_Given records_.

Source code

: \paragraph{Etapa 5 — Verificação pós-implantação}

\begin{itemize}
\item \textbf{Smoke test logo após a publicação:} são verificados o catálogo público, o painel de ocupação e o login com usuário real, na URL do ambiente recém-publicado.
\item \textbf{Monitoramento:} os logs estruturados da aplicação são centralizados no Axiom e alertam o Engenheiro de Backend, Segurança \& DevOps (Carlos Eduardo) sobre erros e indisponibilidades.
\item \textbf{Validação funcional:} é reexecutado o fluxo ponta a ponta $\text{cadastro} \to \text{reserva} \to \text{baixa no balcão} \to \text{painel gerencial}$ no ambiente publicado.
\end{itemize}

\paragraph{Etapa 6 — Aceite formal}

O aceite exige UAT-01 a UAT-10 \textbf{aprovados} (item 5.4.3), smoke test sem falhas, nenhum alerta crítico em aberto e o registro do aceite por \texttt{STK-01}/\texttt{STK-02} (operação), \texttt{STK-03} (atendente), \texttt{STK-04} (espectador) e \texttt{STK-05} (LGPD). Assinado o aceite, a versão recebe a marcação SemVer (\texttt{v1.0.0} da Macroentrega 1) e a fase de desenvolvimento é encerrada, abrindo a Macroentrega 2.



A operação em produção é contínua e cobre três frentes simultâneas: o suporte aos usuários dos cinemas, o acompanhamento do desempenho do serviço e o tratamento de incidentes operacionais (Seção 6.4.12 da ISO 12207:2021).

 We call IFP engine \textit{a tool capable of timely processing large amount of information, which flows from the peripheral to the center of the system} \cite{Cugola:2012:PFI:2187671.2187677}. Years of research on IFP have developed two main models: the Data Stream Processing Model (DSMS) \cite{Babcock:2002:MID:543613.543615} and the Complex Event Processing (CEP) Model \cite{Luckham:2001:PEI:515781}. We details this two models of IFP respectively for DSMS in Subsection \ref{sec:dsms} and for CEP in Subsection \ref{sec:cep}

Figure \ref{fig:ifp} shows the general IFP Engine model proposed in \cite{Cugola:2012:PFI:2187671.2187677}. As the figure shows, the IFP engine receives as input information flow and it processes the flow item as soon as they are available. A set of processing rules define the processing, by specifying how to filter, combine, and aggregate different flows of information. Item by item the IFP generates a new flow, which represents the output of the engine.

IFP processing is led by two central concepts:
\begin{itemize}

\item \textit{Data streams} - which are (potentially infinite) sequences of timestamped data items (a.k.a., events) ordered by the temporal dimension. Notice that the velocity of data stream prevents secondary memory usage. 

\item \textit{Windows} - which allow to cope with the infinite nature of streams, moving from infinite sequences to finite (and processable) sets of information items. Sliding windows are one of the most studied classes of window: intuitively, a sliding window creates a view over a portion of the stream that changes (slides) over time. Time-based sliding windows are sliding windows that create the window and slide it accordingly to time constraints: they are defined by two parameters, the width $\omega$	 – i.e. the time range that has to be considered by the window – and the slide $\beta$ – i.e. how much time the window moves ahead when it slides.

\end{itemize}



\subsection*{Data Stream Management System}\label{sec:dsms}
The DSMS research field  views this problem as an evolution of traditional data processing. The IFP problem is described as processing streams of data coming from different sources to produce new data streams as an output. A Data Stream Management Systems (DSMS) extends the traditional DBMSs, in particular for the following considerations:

_What this task involves_. Every record, copied exactly, is the expected answer.

_Task answer_.
Source code

: \paragraph{Etapa 5 — Verificação pós-implantação}

\begin{itemize}
\item \textbf{Smoke test logo após a publicação:} são verificados o catálogo público, o painel de ocupação e o login com usuário real, na URL do ambiente recém-publicado.
\item \textbf{Monitoramento:} os logs estruturados da aplicação são centralizados no Axiom e alertam o Engenheiro de Backend, Segurança \& DevOps (Carlos Eduardo) sobre erros e indisponibilidades.
\item \textbf{Validação funcional:} é reexecutado o fluxo ponta a ponta $\text{cadastro} \to \text{reserva} \to \text{baixa no balcão} \to \text{painel gerencial}$ no ambiente publicado.
\end{itemize}

\paragraph{Etapa 6 — Aceite formal}

O aceite exige UAT-01 a UAT-10 \textbf{aprovados} (item 5.4.3), smoke test sem falhas, nenhum alerta crítico em aberto e o registro do aceite por \texttt{STK-01}/\texttt{STK-02} (operação), \texttt{STK-03} (atendente), \texttt{STK-04} (espectador) e \texttt{STK-05} (LGPD). Assinado o aceite, a versão recebe a marcação SemVer (\texttt{v1.0.0} da Macroentrega 1) e a fase de desenvolvimento é encerrada, abrindo a Macroentrega 2.



A operação em produção é contínua e cobre três frentes simultâneas: o suporte aos usuários dos cinemas, o acompanhamento do desempenho do serviço e o tratamento de incidentes operacionais (Seção 6.4.12 da ISO 12207:2021).

 We call IFP engine \textit{a tool capable of timely processing large amount of information, which flows from the peripheral to the center of the system} \cite{Cugola:2012:PFI:2187671.2187677}. Years of research on IFP have developed two main models: the Data Stream Processing Model (DSMS) \cite{Babcock:2002:MID:543613.543615} and the Complex Event Processing (CEP) Model \cite{Luckham:2001:PEI:515781}. We details this two models of IFP respectively for DSMS in Subsection \ref{sec:dsms} and for CEP in Subsection \ref{sec:cep}

Figure \ref{fig:ifp} shows the general IFP Engine model proposed in \cite{Cugola:2012:PFI:2187671.2187677}. As the figure shows, the IFP engine receives as input information flow and it processes the flow item as soon as they are available. A set of processing rules define the processing, by specifying how to filter, combine, and aggregate different flows of information. Item by item the IFP generates a new flow, which represents the output of the engine.

IFP processing is led by two central concepts:
\begin{itemize}

\item \textit{Data streams} - which are (potentially infinite) sequences of timestamped data items (a.k.a., events) ordered by the temporal dimension. Notice that the velocity of data stream prevents secondary memory usage. 

\item \textit{Windows} - which allow to cope with the infinite nature of streams, moving from infinite sequences to finite (and processable) sets of information items. Sliding windows are one of the most studied classes of window: intuitively, a sliding window creates a view over a portion of the stream that changes (slides) over time. Time-based sliding windows are sliding windows that create the window and slide it accordingly to time constraints: they are defined by two parameters, the width $\omega$	 – i.e. the time range that has to be considered by the window – and the slide $\beta$ – i.e. how much time the window moves ahead when it slides.

\end{itemize}



\subsection*{Data Stream Management System}\label{sec:dsms}
The DSMS research field  views this problem as an evolution of traditional data processing. The IFP problem is described as processing streams of data coming from different sources to produce new data streams as an output. A Data Stream Management Systems (DSMS) extends the traditional DBMSs, in particular for the following considerations:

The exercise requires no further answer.